Brown: „Skupiam się wyłącznie na Gastelumie”
Matt Brown skupia się na Kelvinie Gaselumie, ale nie zapomina o Carlosie Condicie.
Po spektakularnej serii siedmiu kolejnych zwycięstw Matt Brown przegrał dwa pojedynki, ustępując pola Robbiemu Lawlerowi i Johny’emu Hendricksowi. Na UFC 189 powrócił jednak na ścieżkę zwycięstw, po morderczej walce poddając Tima Meansa i tym samym wracając do wyścigu o pas mistrzowski.
W kolejnym pojedynku Nieśmiertelny zmierzy się na UFC Fight Night 78 z powracającym do kategorii półśredniej Kelvinem Gastelumem. W rozmowie z Sherdogiem przyznał, że nie wie (jeszcze) zbyt wiele o swoim kolejnym rywalu.
Nie oglądałem jego zbyt wielu walk. Cieszę się, że będzie pięć rund, że wracam do oktagonu. Miałem kilka pięciorundówek, potem wróciłem do trzyrundówek, a teraz znowu będzie pięć rund, co mnie cieszy, bo wtedy mogę się pokazać z najlepszej strony.
Wiem, że jest młodym, głodnym zawodnikiem. Wyglądał naprawdę dobrze przeciwko Marquardtowi. To była jedyna jego walka, którą widziałem, bo lubię Marquardta, jesteśmy przyjaciółmi. Wiem, jak dobry jest Marquardt, więc to imponujące zwycięstwo.

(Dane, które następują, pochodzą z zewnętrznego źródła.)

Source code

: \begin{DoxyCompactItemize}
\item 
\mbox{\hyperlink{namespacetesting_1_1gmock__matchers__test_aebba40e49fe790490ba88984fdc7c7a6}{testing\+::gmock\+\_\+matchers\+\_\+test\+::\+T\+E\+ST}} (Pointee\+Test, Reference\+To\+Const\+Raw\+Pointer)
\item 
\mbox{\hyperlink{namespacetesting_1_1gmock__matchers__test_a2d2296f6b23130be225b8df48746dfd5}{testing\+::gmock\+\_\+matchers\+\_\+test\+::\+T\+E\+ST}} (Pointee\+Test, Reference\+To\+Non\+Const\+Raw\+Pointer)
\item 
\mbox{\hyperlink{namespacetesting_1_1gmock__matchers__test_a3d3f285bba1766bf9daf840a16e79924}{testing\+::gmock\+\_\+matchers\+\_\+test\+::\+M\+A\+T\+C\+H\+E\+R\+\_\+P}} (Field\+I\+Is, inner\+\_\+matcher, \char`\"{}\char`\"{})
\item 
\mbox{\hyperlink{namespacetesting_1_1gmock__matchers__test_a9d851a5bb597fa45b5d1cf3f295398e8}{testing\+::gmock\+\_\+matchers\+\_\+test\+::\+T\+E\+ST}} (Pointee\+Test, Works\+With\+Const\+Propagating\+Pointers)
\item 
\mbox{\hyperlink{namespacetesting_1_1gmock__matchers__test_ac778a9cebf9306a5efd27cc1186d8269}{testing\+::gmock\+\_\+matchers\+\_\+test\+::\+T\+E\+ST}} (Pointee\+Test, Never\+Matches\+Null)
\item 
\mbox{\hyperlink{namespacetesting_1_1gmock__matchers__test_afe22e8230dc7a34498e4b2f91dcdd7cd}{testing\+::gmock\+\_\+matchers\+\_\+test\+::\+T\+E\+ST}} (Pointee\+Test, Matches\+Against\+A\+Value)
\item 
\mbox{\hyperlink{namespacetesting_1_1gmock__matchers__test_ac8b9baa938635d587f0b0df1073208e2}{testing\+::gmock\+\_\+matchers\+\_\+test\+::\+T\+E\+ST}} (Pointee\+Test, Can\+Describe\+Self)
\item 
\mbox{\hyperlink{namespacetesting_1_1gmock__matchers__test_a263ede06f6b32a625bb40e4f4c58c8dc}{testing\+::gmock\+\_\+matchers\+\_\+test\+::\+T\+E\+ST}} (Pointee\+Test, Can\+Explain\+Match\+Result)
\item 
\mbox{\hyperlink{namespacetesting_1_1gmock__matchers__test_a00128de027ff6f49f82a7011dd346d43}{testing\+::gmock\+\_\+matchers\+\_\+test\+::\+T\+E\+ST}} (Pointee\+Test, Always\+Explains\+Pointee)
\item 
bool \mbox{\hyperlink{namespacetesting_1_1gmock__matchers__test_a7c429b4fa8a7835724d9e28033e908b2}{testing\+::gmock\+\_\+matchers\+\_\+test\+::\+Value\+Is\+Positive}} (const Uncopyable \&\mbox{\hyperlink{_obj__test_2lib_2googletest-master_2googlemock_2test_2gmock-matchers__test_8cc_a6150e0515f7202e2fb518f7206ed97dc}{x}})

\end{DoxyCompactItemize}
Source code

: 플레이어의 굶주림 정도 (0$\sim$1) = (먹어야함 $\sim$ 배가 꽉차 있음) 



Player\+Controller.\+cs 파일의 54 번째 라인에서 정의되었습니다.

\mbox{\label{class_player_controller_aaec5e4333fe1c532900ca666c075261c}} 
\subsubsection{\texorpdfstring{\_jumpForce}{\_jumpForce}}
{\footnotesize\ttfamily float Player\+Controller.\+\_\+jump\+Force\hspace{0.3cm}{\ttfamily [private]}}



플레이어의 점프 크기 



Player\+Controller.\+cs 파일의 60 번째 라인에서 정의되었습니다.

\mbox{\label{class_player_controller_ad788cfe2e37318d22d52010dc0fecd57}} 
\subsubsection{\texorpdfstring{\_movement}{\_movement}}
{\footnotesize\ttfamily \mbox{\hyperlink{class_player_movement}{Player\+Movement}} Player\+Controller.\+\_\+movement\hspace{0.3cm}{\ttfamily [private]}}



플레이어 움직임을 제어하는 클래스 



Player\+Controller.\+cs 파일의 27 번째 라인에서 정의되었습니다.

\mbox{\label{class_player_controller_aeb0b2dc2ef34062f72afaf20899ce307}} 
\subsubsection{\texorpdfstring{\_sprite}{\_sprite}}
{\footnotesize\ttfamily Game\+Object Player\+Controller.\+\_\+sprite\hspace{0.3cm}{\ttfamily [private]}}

Wiem, że muszę potraktować go poważenie i już jestem w formie, więc…
Pochodzący z Ohio zawodnik jest świadomy, że Gastelum w przeszłości miewał już poważne problemy ze zrobieniem limitu kategorii półśredniej, a ostatnio nawet został przymusowo wysłany na jedną walkę do dywizji średniej, ale nie przywiązuje do tego zbyt dużej wagi.
Słyszałem o jego problemach z wagą. Nie znam szczegółów, ale po prostu podejdę z nastawieniem, że nie zrobi wagi i będę musiał walczyć z większym gościem. To nie jest jednak zmartwienie, nie sądzę, żeby był zbyt duży. Po prostu przyjmę, że zmierzę się z większym, silniejszym gościem.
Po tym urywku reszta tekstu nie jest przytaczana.